### Work item
Scanning the listing below, tally every line where the string "capturejs" shows up, then state the count alone.

### Dataset
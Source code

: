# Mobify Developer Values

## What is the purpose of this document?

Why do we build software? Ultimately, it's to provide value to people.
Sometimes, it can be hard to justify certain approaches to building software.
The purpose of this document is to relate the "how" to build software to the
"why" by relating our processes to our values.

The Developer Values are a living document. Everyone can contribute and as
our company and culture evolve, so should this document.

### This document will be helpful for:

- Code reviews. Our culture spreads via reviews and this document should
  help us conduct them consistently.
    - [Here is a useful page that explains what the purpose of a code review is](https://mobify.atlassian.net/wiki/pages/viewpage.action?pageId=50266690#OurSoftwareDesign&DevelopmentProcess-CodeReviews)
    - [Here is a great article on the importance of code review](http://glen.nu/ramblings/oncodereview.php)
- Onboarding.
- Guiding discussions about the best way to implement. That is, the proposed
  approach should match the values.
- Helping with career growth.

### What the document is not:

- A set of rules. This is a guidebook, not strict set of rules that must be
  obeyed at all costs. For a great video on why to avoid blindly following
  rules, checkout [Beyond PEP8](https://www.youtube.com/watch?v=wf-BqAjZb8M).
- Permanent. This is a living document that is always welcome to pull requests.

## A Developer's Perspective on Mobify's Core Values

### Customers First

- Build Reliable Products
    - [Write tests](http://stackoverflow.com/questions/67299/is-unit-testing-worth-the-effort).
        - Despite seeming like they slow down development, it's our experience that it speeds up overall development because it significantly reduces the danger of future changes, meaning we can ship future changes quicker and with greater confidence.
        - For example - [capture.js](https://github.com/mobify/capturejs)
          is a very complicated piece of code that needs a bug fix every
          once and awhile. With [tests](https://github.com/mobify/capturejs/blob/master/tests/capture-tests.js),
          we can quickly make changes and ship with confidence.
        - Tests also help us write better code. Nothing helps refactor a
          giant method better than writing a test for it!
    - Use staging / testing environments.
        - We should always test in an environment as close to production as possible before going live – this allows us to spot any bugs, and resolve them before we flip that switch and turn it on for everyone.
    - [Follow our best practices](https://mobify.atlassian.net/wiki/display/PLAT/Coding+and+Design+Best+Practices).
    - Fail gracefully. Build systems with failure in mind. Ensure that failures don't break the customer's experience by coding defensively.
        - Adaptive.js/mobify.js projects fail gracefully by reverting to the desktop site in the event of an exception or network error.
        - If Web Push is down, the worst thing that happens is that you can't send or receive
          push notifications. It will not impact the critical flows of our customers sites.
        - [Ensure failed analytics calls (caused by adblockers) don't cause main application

### Exercise solution
2